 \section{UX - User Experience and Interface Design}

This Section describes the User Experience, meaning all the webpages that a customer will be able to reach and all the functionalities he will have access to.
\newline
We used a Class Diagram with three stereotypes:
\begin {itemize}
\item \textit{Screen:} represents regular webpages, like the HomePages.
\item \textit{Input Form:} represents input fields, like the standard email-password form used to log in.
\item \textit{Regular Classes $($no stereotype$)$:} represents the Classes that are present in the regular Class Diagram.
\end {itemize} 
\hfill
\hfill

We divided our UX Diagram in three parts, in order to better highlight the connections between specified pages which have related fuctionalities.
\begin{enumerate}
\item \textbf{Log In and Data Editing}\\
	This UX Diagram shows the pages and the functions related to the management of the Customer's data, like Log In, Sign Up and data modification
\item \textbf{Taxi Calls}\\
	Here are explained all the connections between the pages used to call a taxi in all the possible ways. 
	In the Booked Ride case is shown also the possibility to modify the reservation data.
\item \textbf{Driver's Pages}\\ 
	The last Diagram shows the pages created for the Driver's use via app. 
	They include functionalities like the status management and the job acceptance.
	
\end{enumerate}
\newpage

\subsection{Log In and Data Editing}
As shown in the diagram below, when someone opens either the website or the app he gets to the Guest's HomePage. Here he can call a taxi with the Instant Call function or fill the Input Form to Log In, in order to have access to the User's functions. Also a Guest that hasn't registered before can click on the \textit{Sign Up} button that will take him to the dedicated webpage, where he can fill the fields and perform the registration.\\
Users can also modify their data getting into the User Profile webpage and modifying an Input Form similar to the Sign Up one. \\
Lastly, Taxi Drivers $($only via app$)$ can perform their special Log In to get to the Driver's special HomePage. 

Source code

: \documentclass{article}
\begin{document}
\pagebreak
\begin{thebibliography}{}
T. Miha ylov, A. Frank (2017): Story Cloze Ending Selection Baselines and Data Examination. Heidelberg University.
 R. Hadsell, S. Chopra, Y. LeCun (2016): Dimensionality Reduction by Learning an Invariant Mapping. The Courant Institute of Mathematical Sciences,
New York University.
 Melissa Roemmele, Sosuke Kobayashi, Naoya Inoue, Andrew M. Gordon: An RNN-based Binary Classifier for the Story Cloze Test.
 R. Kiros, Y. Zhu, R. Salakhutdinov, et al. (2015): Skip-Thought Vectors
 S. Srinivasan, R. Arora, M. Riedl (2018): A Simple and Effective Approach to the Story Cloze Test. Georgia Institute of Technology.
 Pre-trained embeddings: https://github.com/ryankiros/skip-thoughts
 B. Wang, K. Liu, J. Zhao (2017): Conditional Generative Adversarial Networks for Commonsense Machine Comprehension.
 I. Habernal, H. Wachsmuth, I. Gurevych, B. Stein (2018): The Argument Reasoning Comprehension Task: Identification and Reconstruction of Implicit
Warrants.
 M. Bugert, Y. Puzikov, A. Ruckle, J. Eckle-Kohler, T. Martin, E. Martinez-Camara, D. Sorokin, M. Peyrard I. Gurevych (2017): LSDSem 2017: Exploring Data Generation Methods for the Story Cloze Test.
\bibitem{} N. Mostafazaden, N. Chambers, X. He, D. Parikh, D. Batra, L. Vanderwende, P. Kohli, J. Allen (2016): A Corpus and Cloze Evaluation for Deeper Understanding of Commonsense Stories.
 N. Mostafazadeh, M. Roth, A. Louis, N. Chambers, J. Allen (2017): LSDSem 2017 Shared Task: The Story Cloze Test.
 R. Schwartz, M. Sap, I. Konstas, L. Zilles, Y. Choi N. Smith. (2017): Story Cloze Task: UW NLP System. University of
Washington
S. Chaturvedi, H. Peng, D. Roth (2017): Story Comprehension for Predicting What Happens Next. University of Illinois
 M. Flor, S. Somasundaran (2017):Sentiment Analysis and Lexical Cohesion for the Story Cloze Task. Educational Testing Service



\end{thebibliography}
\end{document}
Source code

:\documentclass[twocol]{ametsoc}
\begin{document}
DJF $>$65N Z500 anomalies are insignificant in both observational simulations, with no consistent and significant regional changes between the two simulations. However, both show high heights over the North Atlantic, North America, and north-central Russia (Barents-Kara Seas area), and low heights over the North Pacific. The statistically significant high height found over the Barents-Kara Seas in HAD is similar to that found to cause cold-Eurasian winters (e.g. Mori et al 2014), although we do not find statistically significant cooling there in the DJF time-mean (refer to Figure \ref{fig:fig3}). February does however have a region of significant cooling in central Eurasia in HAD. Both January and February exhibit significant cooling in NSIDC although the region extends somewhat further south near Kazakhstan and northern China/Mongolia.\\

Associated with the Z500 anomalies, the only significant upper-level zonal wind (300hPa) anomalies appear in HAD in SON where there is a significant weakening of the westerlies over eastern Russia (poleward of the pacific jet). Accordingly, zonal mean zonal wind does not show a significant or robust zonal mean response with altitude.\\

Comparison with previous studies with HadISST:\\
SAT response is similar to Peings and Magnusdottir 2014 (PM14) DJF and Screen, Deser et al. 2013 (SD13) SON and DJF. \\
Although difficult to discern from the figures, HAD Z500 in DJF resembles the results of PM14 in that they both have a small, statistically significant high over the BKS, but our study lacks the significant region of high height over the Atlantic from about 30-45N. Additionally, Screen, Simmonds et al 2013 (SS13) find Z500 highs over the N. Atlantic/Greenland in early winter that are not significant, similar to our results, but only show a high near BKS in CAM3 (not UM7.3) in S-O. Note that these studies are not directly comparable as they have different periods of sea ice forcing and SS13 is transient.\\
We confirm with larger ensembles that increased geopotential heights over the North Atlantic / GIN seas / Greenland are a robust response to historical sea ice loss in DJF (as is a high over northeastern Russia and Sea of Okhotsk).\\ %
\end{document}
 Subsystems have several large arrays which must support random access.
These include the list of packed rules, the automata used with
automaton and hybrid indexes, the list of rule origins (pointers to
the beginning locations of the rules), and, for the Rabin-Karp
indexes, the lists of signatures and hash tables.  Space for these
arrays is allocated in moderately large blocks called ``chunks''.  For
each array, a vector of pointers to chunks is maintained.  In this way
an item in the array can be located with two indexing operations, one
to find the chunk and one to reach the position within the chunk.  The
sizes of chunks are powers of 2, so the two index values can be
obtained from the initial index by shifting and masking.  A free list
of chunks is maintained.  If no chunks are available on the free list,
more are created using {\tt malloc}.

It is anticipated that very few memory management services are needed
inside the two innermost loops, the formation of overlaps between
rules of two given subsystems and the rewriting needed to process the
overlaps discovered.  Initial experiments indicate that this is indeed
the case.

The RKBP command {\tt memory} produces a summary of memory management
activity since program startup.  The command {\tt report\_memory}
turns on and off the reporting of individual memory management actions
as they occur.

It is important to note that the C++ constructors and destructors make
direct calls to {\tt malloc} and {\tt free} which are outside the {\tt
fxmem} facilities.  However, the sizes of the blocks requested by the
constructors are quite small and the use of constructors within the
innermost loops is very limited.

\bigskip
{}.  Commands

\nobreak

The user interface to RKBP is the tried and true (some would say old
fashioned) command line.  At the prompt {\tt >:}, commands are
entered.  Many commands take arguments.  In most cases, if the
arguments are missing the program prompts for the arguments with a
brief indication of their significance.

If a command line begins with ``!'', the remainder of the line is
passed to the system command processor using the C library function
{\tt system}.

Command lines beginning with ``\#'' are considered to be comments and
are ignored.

==============================

WHAT YOU ARE ASKED TO DO:
Write all the data out again, exactly.

YOUR RESPONSE:
 \section{UX - User Experience and Interface Design}

This Section describes the User Experience, meaning all the webpages that a customer will be able to reach and all the functionalities he will have access to.
\newline
We used a Class Diagram with three stereotypes:
\begin {itemize}
\item \textit{Screen:} represents regular webpages, like the HomePages.
\item \textit{Input Form:} represents input fields, like the standard email-password form used to log in.
\item \textit{Regular Classes $($no stereotype$)$:} represents the Classes that are present in the regular Class Diagram.
\end {itemize} 
\hfill
\hfill

We divided our UX Diagram in three parts, in order to better highlight the connections between specified pages which have related fuctionalities.
\begin{enumerate}
\item \textbf{Log In and Data Editing}\\
	This UX Diagram shows the pages and the functions related to the management of the Customer's data, like Log In, Sign Up and data modification
\item \textbf{Taxi Calls}\\
	Here are explained all the connections between the pages used to call a taxi in all the possible ways. 
	In the Booked Ride case is shown also the possibility to modify the reservation data.
\item \textbf{Driver's Pages}\\ 
	The last Diagram shows the pages created for the Driver's use via app. 
	They include functionalities like the status management and the job acceptance.
	
\end{enumerate}
\newpage

\subsection{Log In and Data Editing}
As shown in the diagram below, when someone opens either the website or the app he gets to the Guest's HomePage. Here he can call a taxi with the Instant Call function or fill the Input Form to Log In, in order to have access to the User's functions. Also a Guest that hasn't registered before can click on the \textit{Sign Up} button that will take him to the dedicated webpage, where he can fill the fields and perform the registration.\\
Users can also modify their data getting into the User Profile webpage and modifying an Input Form similar to the Sign Up one. \\
Lastly, Taxi Drivers $($only via app$)$ can perform their special Log In to get to the Driver's special HomePage. 

Source code

: \documentclass{article}
\begin{document}
\pagebreak
\begin{thebibliography}{}
T. Miha ylov, A. Frank (2017): Story Cloze Ending Selection Baselines and Data Examination. Heidelberg University.
 R. Hadsell, S. Chopra, Y. LeCun (2016): Dimensionality Reduction by Learning an Invariant Mapping. The Courant Institute of Mathematical Sciences,
New York University.
 Melissa Roemmele, Sosuke Kobayashi, Naoya Inoue, Andrew M. Gordon: An RNN-based Binary Classifier for the Story Cloze Test.
 R. Kiros, Y. Zhu, R. Salakhutdinov, et al. (2015): Skip-Thought Vectors
 S. Srinivasan, R. Arora, M. Riedl (2018): A Simple and Effective Approach to the Story Cloze Test. Georgia Institute of Technology.
 Pre-trained embeddings: https://github.com/ryankiros/skip-thoughts
 B. Wang, K. Liu, J. Zhao (2017): Conditional Generative Adversarial Networks for Commonsense Machine Comprehension.
 I. Habernal, H. Wachsmuth, I. Gurevych, B. Stein (2018): The Argument Reasoning Comprehension Task: Identification and Reconstruction of Implicit
Warrants.
 M. Bugert, Y. Puzikov, A. Ruckle, J. Eckle-Kohler, T. Martin, E. Martinez-Camara, D. Sorokin, M. Peyrard I. Gurevych (2017): LSDSem 2017: Exploring Data Generation Methods for the Story Cloze Test.
\bibitem{} N. Mostafazaden, N. Chambers, X. He, D. Parikh, D. Batra, L. Vanderwende, P. Kohli, J. Allen (2016): A Corpus and Cloze Evaluation for Deeper Understanding of Commonsense Stories.
 N. Mostafazadeh, M. Roth, A. Louis, N. Chambers, J. Allen (2017): LSDSem 2017 Shared Task: The Story Cloze Test.
 R. Schwartz, M. Sap, I. Konstas, L. Zilles, Y. Choi N. Smith. (2017): Story Cloze Task: UW NLP System. University of
Washington
S. Chaturvedi, H. Peng, D. Roth (2017): Story Comprehension for Predicting What Happens Next. University of Illinois
 M. Flor, S. Somasundaran (2017):Sentiment Analysis and Lexical Cohesion for the Story Cloze Task. Educational Testing Service



\end{thebibliography}
\end{document}
Source code

:\documentclass[twocol]{ametsoc}
\begin{document}
DJF $>$65N Z500 anomalies are insignificant in both observational simulations, with no consistent and significant regional changes between the two simulations. However, both show high heights over the North Atlantic, North America, and north-central Russia (Barents-Kara Seas area), and low heights over the North Pacific. The statistically significant high height found over the Barents-Kara Seas in HAD is similar to that found to cause cold-Eurasian winters (e.g. Mori et al 2014), although we do not find statistically significant cooling there in the DJF time-mean (refer to Figure \ref{fig:fig3}). February does however have a region of significant cooling in central Eurasia in HAD. Both January and February exhibit significant cooling in NSIDC although the region extends somewhat further south near Kazakhstan and northern China/Mongolia.\\

Associated with the Z500 anomalies, the only significant upper-level zonal wind (300hPa) anomalies appear in HAD in SON where there is a significant weakening of the westerlies over eastern Russia (poleward of the pacific jet). Accordingly, zonal mean zonal wind does not show a significant or robust zonal mean response with altitude.\\

Comparison with previous studies with HadISST:\\
SAT response is similar to Peings and Magnusdottir 2014 (PM14) DJF and Screen, Deser et al. 2013 (SD13) SON and DJF. \\
Although difficult to discern from the figures, HAD Z500 in DJF resembles the results of PM14 in that they both have a small, statistically significant high over the BKS, but our study lacks the significant region of high height over the Atlantic from about 30-45N. Additionally, Screen, Simmonds et al 2013 (SS13) find Z500 highs over the N. Atlantic/Greenland in early winter that are not significant, similar to our results, but only show a high near BKS in CAM3 (not UM7.3) in S-O. Note that these studies are not directly comparable as they have different periods of sea ice forcing and SS13 is transient.\\
We confirm with larger ensembles that increased geopotential heights over the North Atlantic / GIN seas / Greenland are a robust response to historical sea ice loss in DJF (as is a high over northeastern Russia and Sea of Okhotsk).\\ %
\end{document}
 Subsystems have several large arrays which must support random access.
These include the list of packed rules, the automata used with
automaton and hybrid indexes, the list of rule origins (pointers to
the beginning locations of the rules), and, for the Rabin-Karp
indexes, the lists of signatures and hash tables.  Space for these
arrays is allocated in moderately large blocks called ``chunks''.  For
each array, a vector of pointers to chunks is maintained.  In this way
an item in the array can be located with two indexing operations, one
to find the chunk and one to reach the position within the chunk.  The
sizes of chunks are powers of 2, so the two index values can be
obtained from the initial index by shifting and masking.  A free list
of chunks is maintained.  If no chunks are available on the free list,
more are created using {\tt malloc}.

It is anticipated that very few memory management services are needed
inside the two innermost loops, the formation of overlaps between
rules of two given subsystems and the rewriting needed to process the
overlaps discovered.  Initial experiments indicate that this is indeed
the case.

The RKBP command {\tt memory} produces a summary of memory management
activity since program startup.  The command {\tt report\_memory}
turns on and off the reporting of individual memory management actions
as they occur.

It is important to note that the C++ constructors and destructors make
direct calls to {\tt malloc} and {\tt free} which are outside the {\tt
fxmem} facilities.  However, the sizes of the blocks requested by the
constructors are quite small and the use of constructors within the
innermost loops is very limited.

\bigskip
{}.  Commands

\nobreak

The user interface to RKBP is the tried and true (some would say old
fashioned) command line.  At the prompt {\tt >:}, commands are
entered.  Many commands take arguments.  In most cases, if the
arguments are missing the program prompts for the arguments with a
brief indication of their significance.

If a command line begins with ``!'', the remainder of the line is
passed to the system command processor using the C library function
{\tt system}.

Command lines beginning with ``\#'' are considered to be comments and
are ignored.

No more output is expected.